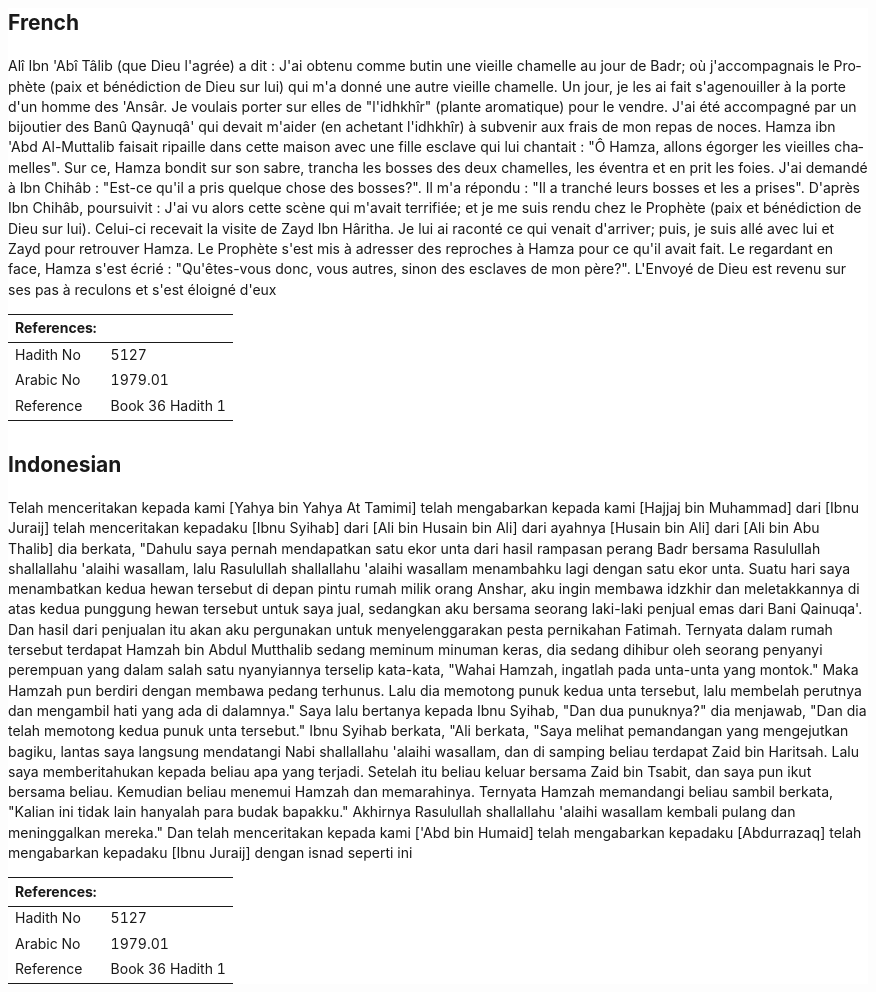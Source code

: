 ## French


<div dir="ltr" lang="fr" style={{fontSize:'larger',backgroundColor:'#f8f9fa',padding:20}}>
Alî Ibn 'Abî Tâlib (que Dieu l'agrée) a dit : J'ai obtenu comme butin une vieille chamelle au jour de Badr; où j'accompagnais le Prophète (paix et bénédiction de Dieu sur lui) qui m'a donné une autre vieille chamelle. Un jour, je les ai fait s'agenouiller à la porte d'un homme des 'Ansâr. Je voulais porter sur elles de "l'idhkhîr" (plante aromatique) pour le vendre. J'ai été accompagné par un bijoutier des Banû Qaynuqâ' qui devait m'aider (en achetant l'idhkhîr) à subvenir aux frais de mon repas de noces. Hamza ibn 'Abd Al-Muttalib faisait ripaille dans cette maison avec une fille esclave qui lui chantait : "Ô Hamza, allons égorger les vieilles chamelles". Sur ce, Hamza bondit sur son sabre, trancha les bosses des deux chamelles, les éventra et en prit les foies. J'ai demandé à Ibn Chihâb : "Est-ce qu'il a pris quelque chose des bosses?". Il m'a répondu : "Il a tranché leurs bosses et les a prises". D'après Ibn Chihâb, poursuivit : J'ai vu alors cette scène qui m'avait terrifiée; et je me suis rendu chez le Prophète (paix et bénédiction de Dieu sur lui). Celui-ci recevait la visite de Zayd Ibn Hâritha. Je lui ai raconté ce qui venait d'arriver; puis, je suis allé avec lui et Zayd pour retrouver Hamza. Le Prophète s'est mis à adresser des reproches à Hamza pour ce qu'il avait fait. Le regardant en face, Hamza s'est écrié : "Qu'êtes-vous donc, vous autres, sinon des esclaves de mon père?". L'Envoyé de Dieu est revenu sur ses pas à reculons et s'est éloigné d'eux
</div>
<div style={{backgroundColor:'#f8f9fa',padding:20, marginBottom: 10}}><table> <thead> <tr> <th>References:</th> <th></th> </tr> </thead> <tbody><tr><td>Hadith No</td><td>5127</td></tr><tr><td>Arabic No</td><td>1979.01</td></tr><tr><td>Reference</td><td>Book 36 Hadith 1</td></tr></tbody></table></div>

## Indonesian


<div dir="ltr" lang="id" style={{fontSize:'larger',backgroundColor:'#f8f9fa',padding:20}}>
Telah menceritakan kepada kami [Yahya bin Yahya At Tamimi] telah mengabarkan kepada kami [Hajjaj bin Muhammad] dari [Ibnu Juraij] telah menceritakan kepadaku [Ibnu Syihab] dari [Ali bin Husain bin Ali] dari ayahnya [Husain bin Ali] dari [Ali bin Abu Thalib] dia berkata, "Dahulu saya pernah mendapatkan satu ekor unta dari hasil rampasan perang Badr bersama Rasulullah shallallahu 'alaihi wasallam, lalu Rasulullah shallallahu 'alaihi wasallam menambahku lagi dengan satu ekor unta. Suatu hari saya menambatkan kedua hewan tersebut di depan pintu rumah milik orang Anshar, aku ingin membawa idzkhir dan meletakkannya di atas kedua punggung hewan tersebut untuk saya jual, sedangkan aku bersama seorang laki-laki penjual emas dari Bani Qainuqa'. Dan hasil dari penjualan itu akan aku pergunakan untuk menyelenggarakan pesta pernikahan Fatimah. Ternyata dalam rumah tersebut terdapat Hamzah bin Abdul Mutthalib sedang meminum minuman keras, dia sedang dihibur oleh seorang penyanyi perempuan yang dalam salah satu nyanyiannya terselip kata-kata, "Wahai Hamzah, ingatlah pada unta-unta yang montok." Maka Hamzah pun berdiri dengan membawa pedang terhunus. Lalu dia memotong punuk kedua unta tersebut, lalu membelah perutnya dan mengambil hati yang ada di dalamnya." Saya lalu bertanya kepada Ibnu Syihab, "Dan dua punuknya?" dia menjawab, "Dan dia telah memotong kedua punuk unta tersebut." Ibnu Syihab berkata, "Ali berkata, "Saya melihat pemandangan yang mengejutkan bagiku, lantas saya langsung mendatangi Nabi shallallahu 'alaihi wasallam, dan di samping beliau terdapat Zaid bin Haritsah. Lalu saya memberitahukan kepada beliau apa yang terjadi. Setelah itu beliau keluar bersama Zaid bin Tsabit, dan saya pun ikut bersama beliau. Kemudian beliau menemui Hamzah dan memarahinya. Ternyata Hamzah memandangi beliau sambil berkata, "Kalian ini tidak lain hanyalah para budak bapakku." Akhirnya Rasulullah shallallahu 'alaihi wasallam kembali pulang dan meninggalkan mereka." Dan telah menceritakan kepada kami ['Abd bin Humaid] telah mengabarkan kepadaku [Abdurrazaq] telah mengabarkan kepadaku [Ibnu Juraij] dengan isnad seperti ini
</div>
<div style={{backgroundColor:'#f8f9fa',padding:20, marginBottom: 10}}><table> <thead> <tr> <th>References:</th> <th></th> </tr> </thead> <tbody><tr><td>Hadith No</td><td>5127</td></tr><tr><td>Arabic No</td><td>1979.01</td></tr><tr><td>Reference</td><td>Book 36 Hadith 1</td></tr></tbody></table></div>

================================

• [Task requirements]: From the first record to the last, transcribe everything exactly but drop the pictures.

• [Output of the exercise]:
Source code

: ## French


<div dir="ltr" lang="fr" style={{fontSize:'larger',backgroundColor:'#f8f9fa',padding:20}}>
Alî Ibn 'Abî Tâlib (que Dieu l'agrée) a dit : J'ai obtenu comme butin une vieille chamelle au jour de Badr; où j'accompagnais le Prophète (paix et bénédiction de Dieu sur lui) qui m'a donné une autre vieille chamelle. Un jour, je les ai fait s'agenouiller à la porte d'un homme des 'Ansâr. Je voulais porter sur elles de "l'idhkhîr" (plante aromatique) pour le vendre. J'ai été accompagné par un bijoutier des Banû Qaynuqâ' qui devait m'aider (en achetant l'idhkhîr) à subvenir aux frais de mon repas de noces. Hamza ibn 'Abd Al-Muttalib faisait ripaille dans cette maison avec une fille esclave qui lui chantait : "Ô Hamza, allons égorger les vieilles chamelles". Sur ce, Hamza bondit sur son sabre, trancha les bosses des deux chamelles, les éventra et en prit les foies. J'ai demandé à Ibn Chihâb : "Est-ce qu'il a pris quelque chose des bosses?". Il m'a répondu : "Il a tranché leurs bosses et les a prises". D'après Ibn Chihâb, poursuivit : J'ai vu alors cette scène qui m'avait terrifiée; et je me suis rendu chez le Prophète (paix et bénédiction de Dieu sur lui). Celui-ci recevait la visite de Zayd Ibn Hâritha. Je lui ai raconté ce qui venait d'arriver; puis, je suis allé avec lui et Zayd pour retrouver Hamza. Le Prophète s'est mis à adresser des reproches à Hamza pour ce qu'il avait fait. Le regardant en face, Hamza s'est écrié : "Qu'êtes-vous donc, vous autres, sinon des esclaves de mon père?". L'Envoyé de Dieu est revenu sur ses pas à reculons et s'est éloigné d'eux
</div>
<div style={{backgroundColor:'#f8f9fa',padding:20, marginBottom: 10}}><table> <thead> <tr> <th>References:</th> <th></th> </tr> </thead> <tbody><tr><td>Hadith No</td><td>5127</td></tr><tr><td>Arabic No</td><td>1979.01</td></tr><tr><td>Reference</td><td>Book 36 Hadith 1</td></tr></tbody></table></div>

## Indonesian


<div dir="ltr" lang="id" style={{fontSize:'larger',backgroundColor:'#f8f9fa',padding:20}}>
Telah menceritakan kepada kami [Yahya bin Yahya At Tamimi] telah mengabarkan kepada kami [Hajjaj bin Muhammad] dari [Ibnu Juraij] telah menceritakan kepadaku [Ibnu Syihab] dari [Ali bin Husain bin Ali] dari ayahnya [Husain bin Ali] dari [Ali bin Abu Thalib] dia berkata, "Dahulu saya pernah mendapatkan satu ekor unta dari hasil rampasan perang Badr bersama Rasulullah shallallahu 'alaihi wasallam, lalu Rasulullah shallallahu 'alaihi wasallam menambahku lagi dengan satu ekor unta. Suatu hari saya menambatkan kedua hewan tersebut di depan pintu rumah milik orang Anshar, aku ingin membawa idzkhir dan meletakkannya di atas kedua punggung hewan tersebut untuk saya jual, sedangkan aku bersama seorang laki-laki penjual emas dari Bani Qainuqa'. Dan hasil dari penjualan itu akan aku pergunakan untuk menyelenggarakan pesta pernikahan Fatimah. Ternyata dalam rumah tersebut terdapat Hamzah bin Abdul Mutthalib sedang meminum minuman keras, dia sedang dihibur oleh seorang penyanyi perempuan yang dalam salah satu nyanyiannya terselip kata-kata, "Wahai Hamzah, ingatlah pada unta-unta yang montok." Maka Hamzah pun berdiri dengan membawa pedang terhunus. Lalu dia memotong punuk kedua unta tersebut, lalu membelah perutnya dan mengambil hati yang ada di dalamnya." Saya lalu bertanya kepada Ibnu Syihab, "Dan dua punuknya?" dia menjawab, "Dan dia telah memotong kedua punuk unta tersebut." Ibnu Syihab berkata, "Ali berkata, "Saya melihat pemandangan yang mengejutkan bagiku, lantas saya langsung mendatangi Nabi shallallahu 'alaihi wasallam, dan di samping beliau terdapat Zaid bin Haritsah. Lalu saya memberitahukan kepada beliau apa yang terjadi. Setelah itu beliau keluar bersama Zaid bin Tsabit, dan saya pun ikut bersama beliau. Kemudian beliau menemui Hamzah dan memarahinya. Ternyata Hamzah memandangi beliau sambil berkata, "Kalian ini tidak lain hanyalah para budak bapakku." Akhirnya Rasulullah shallallahu 'alaihi wasallam kembali pulang dan meninggalkan mereka." Dan telah menceritakan kepada kami ['Abd bin Humaid] telah mengabarkan kepadaku [Abdurrazaq] telah mengabarkan kepadaku [Ibnu Juraij] dengan isnad seperti ini
</div>
<div style={{backgroundColor:'#f8f9fa',padding:20, marginBottom: 10}}><table> <thead> <tr> <th>References:</th> <th></th> </tr> </thead> <tbody><tr><td>Hadith No</td><td>5127</td></tr><tr><td>Arabic No</td><td>1979.01</td></tr><tr><td>Reference</td><td>Book 36 Hadith 1</td></tr></tbody></table></div>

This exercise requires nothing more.